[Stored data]
# # # # # # #

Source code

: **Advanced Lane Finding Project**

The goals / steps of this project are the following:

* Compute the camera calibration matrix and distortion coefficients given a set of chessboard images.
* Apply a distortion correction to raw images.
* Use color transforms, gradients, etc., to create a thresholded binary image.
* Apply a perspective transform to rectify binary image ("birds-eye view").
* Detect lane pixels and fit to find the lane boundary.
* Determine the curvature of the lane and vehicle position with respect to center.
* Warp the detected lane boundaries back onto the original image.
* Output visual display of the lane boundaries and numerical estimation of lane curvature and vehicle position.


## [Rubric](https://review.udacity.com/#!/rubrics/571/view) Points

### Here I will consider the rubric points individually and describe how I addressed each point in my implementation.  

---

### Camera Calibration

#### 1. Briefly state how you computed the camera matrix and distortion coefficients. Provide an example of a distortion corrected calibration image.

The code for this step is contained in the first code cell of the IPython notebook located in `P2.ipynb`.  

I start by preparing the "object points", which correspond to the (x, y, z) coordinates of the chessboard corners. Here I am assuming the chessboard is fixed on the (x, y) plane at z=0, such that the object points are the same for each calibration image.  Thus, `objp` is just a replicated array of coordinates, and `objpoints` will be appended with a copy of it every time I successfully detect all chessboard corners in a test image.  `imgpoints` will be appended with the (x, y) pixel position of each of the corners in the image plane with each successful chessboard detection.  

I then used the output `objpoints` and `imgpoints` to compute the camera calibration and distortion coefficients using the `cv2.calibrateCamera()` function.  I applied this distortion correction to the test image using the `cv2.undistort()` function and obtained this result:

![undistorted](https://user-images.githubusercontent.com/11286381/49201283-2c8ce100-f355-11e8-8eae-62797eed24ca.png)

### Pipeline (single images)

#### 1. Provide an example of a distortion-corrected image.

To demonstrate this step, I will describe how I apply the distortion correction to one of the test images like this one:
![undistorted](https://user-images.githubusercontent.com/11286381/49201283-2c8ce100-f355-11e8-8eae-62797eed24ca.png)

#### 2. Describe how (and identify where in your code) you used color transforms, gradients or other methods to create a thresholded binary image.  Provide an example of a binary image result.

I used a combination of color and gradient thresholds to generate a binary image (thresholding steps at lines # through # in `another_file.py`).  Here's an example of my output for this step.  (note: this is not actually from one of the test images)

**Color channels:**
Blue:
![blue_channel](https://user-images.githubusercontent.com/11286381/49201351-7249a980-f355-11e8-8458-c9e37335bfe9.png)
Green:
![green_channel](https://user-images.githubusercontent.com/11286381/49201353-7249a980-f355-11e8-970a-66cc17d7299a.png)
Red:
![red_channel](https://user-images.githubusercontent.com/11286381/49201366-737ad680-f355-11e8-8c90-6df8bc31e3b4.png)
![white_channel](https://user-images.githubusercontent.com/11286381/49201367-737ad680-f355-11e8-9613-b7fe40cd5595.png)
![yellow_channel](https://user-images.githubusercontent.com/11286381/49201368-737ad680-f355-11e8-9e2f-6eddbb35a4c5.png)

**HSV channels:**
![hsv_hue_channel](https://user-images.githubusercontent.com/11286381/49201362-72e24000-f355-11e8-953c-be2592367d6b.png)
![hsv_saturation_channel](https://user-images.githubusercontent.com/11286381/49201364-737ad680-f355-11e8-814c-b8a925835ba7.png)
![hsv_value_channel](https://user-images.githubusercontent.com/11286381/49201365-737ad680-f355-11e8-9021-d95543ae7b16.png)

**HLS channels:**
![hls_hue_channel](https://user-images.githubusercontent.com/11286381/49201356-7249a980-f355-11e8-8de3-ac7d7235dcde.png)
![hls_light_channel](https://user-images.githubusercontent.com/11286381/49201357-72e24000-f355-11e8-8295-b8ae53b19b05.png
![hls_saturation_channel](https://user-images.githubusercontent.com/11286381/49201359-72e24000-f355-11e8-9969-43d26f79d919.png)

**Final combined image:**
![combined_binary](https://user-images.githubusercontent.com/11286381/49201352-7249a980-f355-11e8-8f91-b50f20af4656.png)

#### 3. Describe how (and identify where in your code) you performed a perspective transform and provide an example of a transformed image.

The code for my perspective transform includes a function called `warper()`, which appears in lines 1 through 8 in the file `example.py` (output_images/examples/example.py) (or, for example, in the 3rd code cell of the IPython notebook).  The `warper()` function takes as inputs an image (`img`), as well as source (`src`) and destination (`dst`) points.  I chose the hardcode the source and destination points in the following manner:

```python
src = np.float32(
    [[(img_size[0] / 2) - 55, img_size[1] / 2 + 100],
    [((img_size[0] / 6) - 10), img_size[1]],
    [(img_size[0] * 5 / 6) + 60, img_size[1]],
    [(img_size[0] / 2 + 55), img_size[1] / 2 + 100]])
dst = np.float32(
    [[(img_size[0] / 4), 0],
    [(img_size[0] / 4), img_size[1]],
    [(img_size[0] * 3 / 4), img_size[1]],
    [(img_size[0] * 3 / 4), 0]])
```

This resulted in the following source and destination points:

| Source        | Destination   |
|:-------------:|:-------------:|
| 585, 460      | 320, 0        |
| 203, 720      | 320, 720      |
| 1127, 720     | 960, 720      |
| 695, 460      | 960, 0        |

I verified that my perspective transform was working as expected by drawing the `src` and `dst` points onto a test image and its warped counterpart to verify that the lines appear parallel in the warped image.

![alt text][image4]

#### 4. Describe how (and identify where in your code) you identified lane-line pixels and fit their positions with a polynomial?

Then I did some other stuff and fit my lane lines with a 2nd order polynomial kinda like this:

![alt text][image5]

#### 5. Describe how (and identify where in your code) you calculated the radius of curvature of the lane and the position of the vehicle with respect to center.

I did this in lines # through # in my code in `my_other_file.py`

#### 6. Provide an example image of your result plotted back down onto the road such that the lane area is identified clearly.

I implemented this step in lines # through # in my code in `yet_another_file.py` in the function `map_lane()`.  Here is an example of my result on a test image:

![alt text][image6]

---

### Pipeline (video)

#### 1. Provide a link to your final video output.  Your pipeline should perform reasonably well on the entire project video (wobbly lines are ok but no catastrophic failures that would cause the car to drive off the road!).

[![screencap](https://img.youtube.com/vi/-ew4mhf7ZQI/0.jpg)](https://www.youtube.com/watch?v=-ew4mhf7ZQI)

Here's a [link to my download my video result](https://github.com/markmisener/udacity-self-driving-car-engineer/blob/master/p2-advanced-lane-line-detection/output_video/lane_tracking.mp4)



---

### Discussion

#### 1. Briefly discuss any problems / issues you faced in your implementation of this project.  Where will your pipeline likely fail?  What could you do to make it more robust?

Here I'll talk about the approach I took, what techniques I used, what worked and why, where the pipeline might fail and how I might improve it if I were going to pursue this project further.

# # # # # # #

→ **TASK TO COMPLETE**
Give back, word for word, only the lines above from the line holding "I did this in" to the line holding "#### 1. Briefly discuss", both included.

→ **EXERCISE OUTPUT**
I did this in lines # through # in my code in `my_other_file.py`

#### 6. Provide an example image of your result plotted back down onto the road such that the lane area is identified clearly.

I implemented this step in lines # through # in my code in `yet_another_file.py` in the function `map_lane()`.  Here is an example of my result on a test image:

![alt text][image6]

---

### Pipeline (video)

#### 1. Provide a link to your final video output.  Your pipeline should perform reasonably well on the entire project video (wobbly lines are ok but no catastrophic failures that would cause the car to drive off the road!).

[![screencap](https://img.youtube.com/vi/-ew4mhf7ZQI/0.jpg)](https://www.youtube.com/watch?v=-ew4mhf7ZQI)

Here's a [link to my download my video result](https://github.com/markmisener/udacity-self-driving-car-engineer/blob/master/p2-advanced-lane-line-detection/output_video/lane_tracking.mp4)



---

### Discussion

#### 1. Briefly discuss any problems / issues you faced in your implementation of this project.  Where will your pipeline likely fail?  What could you do to make it more robust?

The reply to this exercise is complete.